WORK TASK | What is needed is every line of the data that includes the word "problemas". Please copy each one.

RECORDED INFORMATION |

---

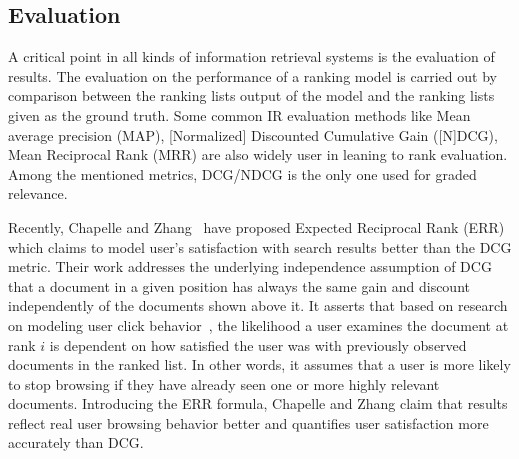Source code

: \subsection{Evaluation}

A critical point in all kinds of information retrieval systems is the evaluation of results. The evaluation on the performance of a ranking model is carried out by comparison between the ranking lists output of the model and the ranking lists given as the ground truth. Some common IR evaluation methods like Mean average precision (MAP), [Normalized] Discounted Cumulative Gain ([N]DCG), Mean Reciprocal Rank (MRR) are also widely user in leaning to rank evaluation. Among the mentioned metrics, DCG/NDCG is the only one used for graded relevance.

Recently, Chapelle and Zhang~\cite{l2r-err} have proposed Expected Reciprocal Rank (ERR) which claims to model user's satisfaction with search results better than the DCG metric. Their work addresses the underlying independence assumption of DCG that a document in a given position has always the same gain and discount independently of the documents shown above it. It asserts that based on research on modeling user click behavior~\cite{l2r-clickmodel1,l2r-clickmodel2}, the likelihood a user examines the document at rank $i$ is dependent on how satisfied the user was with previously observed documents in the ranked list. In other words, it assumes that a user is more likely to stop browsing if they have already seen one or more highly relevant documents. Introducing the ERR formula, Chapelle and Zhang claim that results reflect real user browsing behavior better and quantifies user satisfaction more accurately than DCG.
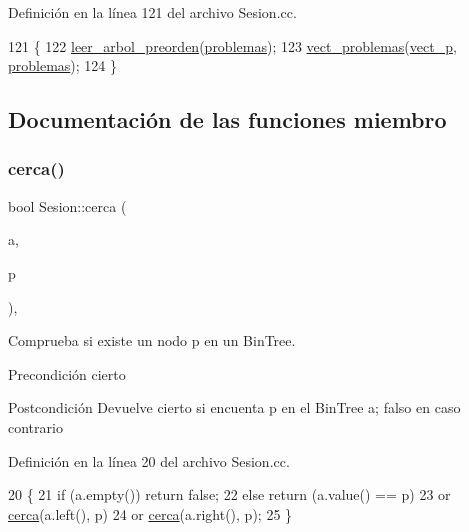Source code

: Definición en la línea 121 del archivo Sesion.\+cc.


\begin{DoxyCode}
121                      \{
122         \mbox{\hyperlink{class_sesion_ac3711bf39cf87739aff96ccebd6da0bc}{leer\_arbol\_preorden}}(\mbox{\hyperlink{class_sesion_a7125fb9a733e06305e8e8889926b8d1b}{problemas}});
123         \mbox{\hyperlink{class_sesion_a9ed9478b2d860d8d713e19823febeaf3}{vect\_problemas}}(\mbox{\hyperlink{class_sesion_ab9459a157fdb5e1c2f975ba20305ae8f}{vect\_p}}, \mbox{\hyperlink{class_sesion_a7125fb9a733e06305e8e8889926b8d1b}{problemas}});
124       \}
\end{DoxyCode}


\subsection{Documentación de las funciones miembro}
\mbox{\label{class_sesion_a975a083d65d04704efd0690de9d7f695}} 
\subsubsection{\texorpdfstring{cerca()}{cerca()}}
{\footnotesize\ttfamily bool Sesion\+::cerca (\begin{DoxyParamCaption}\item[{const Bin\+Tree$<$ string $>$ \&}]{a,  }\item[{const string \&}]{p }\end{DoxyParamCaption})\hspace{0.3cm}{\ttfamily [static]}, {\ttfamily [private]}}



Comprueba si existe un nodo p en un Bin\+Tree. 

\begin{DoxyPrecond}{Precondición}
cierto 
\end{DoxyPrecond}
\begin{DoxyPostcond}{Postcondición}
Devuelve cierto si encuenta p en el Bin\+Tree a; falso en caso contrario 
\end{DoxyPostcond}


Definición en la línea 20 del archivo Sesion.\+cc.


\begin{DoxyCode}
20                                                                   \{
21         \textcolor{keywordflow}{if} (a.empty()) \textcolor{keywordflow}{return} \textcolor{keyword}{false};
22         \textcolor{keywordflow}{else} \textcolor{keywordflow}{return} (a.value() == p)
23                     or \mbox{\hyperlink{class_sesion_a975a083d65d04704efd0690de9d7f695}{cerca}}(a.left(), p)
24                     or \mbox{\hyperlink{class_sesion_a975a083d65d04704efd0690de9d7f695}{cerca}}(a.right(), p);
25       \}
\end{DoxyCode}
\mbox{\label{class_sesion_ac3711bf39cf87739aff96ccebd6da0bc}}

---

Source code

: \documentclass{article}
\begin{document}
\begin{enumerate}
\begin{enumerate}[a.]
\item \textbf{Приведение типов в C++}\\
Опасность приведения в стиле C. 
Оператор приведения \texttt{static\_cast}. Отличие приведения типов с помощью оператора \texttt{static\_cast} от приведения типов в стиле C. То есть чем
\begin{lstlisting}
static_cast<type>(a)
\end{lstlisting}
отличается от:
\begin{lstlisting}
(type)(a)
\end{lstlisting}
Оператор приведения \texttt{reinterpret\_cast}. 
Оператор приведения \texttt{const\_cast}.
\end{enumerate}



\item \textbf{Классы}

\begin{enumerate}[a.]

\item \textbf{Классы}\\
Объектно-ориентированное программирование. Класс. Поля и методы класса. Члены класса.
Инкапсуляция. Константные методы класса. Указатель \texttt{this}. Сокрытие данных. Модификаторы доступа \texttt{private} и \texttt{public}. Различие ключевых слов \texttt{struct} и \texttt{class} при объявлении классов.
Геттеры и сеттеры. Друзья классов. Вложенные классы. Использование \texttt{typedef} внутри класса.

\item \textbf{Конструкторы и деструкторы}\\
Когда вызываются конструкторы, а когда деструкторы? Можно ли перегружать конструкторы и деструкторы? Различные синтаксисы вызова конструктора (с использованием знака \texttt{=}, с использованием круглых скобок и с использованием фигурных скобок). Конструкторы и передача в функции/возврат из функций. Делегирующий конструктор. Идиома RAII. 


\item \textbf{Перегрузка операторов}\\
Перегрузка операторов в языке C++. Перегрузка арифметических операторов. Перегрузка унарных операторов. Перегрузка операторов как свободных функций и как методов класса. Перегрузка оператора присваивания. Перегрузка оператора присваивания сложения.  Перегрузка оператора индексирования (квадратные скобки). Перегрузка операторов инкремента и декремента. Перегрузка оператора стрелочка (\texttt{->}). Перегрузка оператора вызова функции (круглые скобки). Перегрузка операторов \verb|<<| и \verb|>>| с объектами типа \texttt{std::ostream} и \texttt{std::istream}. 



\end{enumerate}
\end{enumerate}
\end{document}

---

WRITTEN ANSWER |
122         \mbox{\hyperlink{class_sesion_ac3711bf39cf87739aff96ccebd6da0bc}{leer\_arbol\_preorden}}(\mbox{\hyperlink{class_sesion_a7125fb9a733e06305e8e8889926b8d1b}{problemas}});
123         \mbox{\hyperlink{class_sesion_a9ed9478b2d860d8d713e19823febeaf3}{vect\_problemas}}(\mbox{\hyperlink{class_sesion_ab9459a157fdb5e1c2f975ba20305ae8f}{vect\_p}}, \mbox{\hyperlink{class_sesion_a7125fb9a733e06305e8e8889926b8d1b}{problemas}});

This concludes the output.